Importantly, many homebuyers, 61%, believe home prices will increase, up from 32% in the first quarter. More buyers are coming across competition or even bidding wars for a limited number of homes being sold — 71% of respondents reported encountering competition on at least one offer.
Homes are also selling faster. The median time on the market in September dropped 30.7% from 101 days in September 2011, another indication that housing has strengthened.
Too Many Buyers for Homes
The problem for home buyers is the shortage of homes being sold. In parts of the West, the shortage is especially acute, Yun said. The number of existing homes listed for sale fell 3.3% to 2.32 million at the end of September. That's down 20% from a year ago.
Fewer homes being sold means rising prices, a trend that will accelerate unless home builders ramp up construction fast, Yun said.
Why the shortage? Homeowners who bought their homes before the housing bubble bust are unwilling to sell now and take a loss. Homebuilders all but stopped home construction during the recession, and a wave of foreclosures hitting the market has failed to materialize.
Home Buying Is for the Fast and Ready
Real estate agents advise home buyers — don't fret about home price trends. If you love a house and are comfortable with the mortgage payments, make an offer.
If you want to buy a home, don't keep waiting in an attempt to "wait for the bottom." By the time you've concluded home prices have hit bottom, they'll probably already be rising. And even if prices do fall in your area, interest rates may rise. That will make mortgages more expensive, defeating the purpose of seeking affordable housing.
Don't be too picky. You might not find your dream house, especially with fewer homes on the market than potential home buyers. Don't worry about appliances, colors of the walls, or weeds in the yard. You can always replace a refrigerator and paint walls latter.

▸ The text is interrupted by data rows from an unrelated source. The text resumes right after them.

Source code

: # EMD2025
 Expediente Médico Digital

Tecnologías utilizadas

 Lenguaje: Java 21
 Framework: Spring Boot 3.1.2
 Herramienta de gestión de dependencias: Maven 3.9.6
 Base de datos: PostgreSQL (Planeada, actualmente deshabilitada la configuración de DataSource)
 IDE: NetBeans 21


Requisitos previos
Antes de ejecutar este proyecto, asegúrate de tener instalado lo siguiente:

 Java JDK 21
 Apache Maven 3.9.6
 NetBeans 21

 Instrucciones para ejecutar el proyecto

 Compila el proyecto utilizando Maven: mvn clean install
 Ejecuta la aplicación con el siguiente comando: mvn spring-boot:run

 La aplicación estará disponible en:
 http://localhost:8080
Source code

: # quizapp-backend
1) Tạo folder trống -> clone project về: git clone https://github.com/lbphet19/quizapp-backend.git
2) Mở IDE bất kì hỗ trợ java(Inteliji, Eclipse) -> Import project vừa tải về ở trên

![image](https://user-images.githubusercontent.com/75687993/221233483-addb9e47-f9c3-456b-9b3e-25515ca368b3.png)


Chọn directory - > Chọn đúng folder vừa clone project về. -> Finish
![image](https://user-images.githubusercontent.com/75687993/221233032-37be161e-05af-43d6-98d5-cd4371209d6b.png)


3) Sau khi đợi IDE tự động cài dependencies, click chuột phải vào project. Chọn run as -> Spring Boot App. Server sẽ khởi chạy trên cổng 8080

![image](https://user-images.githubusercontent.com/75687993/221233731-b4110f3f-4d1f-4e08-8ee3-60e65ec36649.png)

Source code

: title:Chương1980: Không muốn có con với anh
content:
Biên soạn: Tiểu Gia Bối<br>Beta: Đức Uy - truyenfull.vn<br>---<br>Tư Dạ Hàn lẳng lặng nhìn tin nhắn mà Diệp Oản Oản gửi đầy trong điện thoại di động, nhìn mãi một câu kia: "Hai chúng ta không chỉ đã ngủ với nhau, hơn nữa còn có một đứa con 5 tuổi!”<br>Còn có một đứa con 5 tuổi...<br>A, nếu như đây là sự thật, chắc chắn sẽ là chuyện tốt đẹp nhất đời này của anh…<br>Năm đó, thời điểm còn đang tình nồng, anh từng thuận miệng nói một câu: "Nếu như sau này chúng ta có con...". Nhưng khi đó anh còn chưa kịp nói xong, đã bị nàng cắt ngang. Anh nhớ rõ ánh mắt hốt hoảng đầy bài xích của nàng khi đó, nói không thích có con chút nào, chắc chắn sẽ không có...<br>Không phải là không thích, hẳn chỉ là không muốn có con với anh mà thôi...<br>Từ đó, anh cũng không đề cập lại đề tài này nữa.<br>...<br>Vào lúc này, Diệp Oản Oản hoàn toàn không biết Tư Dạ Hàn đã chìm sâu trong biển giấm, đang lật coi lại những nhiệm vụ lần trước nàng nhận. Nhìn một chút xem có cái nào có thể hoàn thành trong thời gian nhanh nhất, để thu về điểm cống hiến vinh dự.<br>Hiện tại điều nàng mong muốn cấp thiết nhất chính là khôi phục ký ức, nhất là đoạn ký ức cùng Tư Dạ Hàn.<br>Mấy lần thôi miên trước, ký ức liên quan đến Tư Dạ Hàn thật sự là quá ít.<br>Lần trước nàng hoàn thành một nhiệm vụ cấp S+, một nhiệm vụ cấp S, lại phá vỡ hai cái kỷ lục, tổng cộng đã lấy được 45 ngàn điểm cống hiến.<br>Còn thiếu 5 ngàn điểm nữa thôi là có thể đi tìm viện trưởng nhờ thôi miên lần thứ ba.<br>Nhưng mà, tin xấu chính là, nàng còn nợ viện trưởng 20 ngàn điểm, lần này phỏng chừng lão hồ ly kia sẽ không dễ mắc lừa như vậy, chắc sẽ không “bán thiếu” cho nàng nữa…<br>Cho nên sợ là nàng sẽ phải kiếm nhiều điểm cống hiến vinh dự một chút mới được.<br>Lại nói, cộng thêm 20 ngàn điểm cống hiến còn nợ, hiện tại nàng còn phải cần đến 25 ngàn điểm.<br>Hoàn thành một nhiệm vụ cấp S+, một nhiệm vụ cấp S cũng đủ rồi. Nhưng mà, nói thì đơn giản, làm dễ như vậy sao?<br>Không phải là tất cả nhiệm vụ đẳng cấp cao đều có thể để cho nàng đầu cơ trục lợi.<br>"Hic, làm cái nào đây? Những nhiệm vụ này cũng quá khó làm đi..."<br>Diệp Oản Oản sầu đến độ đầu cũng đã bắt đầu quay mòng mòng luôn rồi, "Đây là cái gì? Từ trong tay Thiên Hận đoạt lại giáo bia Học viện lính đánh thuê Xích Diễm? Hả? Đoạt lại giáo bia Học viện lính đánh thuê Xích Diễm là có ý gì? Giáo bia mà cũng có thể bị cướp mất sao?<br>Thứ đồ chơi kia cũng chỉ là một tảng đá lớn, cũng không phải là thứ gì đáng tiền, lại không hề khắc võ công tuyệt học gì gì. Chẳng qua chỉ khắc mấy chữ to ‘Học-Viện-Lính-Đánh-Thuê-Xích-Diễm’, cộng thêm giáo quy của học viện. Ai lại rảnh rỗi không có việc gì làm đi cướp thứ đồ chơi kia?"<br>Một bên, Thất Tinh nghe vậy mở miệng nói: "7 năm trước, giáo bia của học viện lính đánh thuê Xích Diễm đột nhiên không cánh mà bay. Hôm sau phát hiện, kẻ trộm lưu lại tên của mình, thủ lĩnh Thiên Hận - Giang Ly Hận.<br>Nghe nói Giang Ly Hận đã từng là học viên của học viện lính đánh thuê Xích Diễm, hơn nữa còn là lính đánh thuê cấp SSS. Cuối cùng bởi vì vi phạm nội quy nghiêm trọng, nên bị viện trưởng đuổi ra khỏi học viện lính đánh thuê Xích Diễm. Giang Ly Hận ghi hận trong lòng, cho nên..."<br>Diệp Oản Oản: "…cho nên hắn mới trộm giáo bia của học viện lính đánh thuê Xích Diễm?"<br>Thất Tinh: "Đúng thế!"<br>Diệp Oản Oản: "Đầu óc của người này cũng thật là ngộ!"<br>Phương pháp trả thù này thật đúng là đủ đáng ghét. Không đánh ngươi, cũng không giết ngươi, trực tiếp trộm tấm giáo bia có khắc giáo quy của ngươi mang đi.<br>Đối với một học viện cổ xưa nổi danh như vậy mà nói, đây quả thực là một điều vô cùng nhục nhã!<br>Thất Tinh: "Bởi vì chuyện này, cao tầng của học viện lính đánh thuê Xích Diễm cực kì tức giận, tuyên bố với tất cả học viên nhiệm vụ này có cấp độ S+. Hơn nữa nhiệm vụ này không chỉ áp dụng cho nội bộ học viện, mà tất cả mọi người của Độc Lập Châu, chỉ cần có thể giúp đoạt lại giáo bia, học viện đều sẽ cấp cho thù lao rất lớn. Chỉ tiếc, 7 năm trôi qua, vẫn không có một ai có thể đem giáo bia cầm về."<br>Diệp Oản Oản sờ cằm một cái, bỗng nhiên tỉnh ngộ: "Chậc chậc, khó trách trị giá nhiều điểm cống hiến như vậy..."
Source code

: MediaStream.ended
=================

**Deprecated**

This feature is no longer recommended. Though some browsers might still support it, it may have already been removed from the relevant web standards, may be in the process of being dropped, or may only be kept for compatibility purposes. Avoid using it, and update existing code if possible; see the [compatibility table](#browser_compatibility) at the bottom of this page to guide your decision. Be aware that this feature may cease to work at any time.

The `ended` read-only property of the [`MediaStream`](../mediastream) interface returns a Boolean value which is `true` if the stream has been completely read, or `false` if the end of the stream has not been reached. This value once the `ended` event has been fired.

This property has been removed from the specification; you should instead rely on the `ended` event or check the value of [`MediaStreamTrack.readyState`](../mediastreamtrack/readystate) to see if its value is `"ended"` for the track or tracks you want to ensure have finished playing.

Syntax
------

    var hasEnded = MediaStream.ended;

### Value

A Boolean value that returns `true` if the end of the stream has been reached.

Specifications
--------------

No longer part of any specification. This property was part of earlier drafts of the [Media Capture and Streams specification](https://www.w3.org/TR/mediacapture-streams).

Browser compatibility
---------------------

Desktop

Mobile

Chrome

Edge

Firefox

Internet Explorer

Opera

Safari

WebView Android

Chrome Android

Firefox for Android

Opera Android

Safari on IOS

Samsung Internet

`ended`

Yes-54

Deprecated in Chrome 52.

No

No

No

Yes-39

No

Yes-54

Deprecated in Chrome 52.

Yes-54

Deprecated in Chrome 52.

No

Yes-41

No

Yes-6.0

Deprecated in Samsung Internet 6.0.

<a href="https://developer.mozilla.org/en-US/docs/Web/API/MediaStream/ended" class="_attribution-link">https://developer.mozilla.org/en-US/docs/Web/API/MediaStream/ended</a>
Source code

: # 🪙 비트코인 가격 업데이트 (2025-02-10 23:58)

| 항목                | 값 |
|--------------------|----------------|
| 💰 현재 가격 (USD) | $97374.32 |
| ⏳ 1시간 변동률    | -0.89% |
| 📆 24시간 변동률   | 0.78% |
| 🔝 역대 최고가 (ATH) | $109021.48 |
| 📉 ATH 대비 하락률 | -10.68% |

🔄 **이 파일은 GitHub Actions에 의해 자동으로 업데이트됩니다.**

Be ready and fast. Obtain mortgage preapproval. Submit your financial documentation to a lender to get preapproval for a maximum home loan amount. Get to know the neighborhood where you're house hunting. Learn about multiple-offer situations and plan out what you'll do.
Should You Buy a House Now?
So should you should you rush to by a home before home prices increase even more? It depends.
Because real estate is local, prices in your area might not follow national trends or the trend in a nearby metro area. Examine local home values when you're home shopping, not national or regional price indexes.
Regardless of the home price outlook, before you jump into home buying, your personal and career situation should be settled enough for you to stay put for at least a few years. Buying a home is not like speculating in gold or stocks. You can sell a commodity like a stock fairly easily, but when you buy real estate, you pay an assortment of mortgage closing costs and fees. When you sell, you pay the real estate agent a commission. For that reason, you should plan to keep the property for at least several years to make the investment worthwhile.
Your financial house, so to speak, should be in order, your credit good enough to obtain a favorable home loan rate, and a savings large enough for a down payment — ideally at least 10% but ideally 20% to avoid private mortgage insurance, which insures the lender and brings no benefit to you.
You should be ready to pay for maintenance and repairs or to fix things yourself. Unlike a renter who calls the landlord when a faucet leaks, you'll be responsible for mowing the lawn and fixing anything that breaks.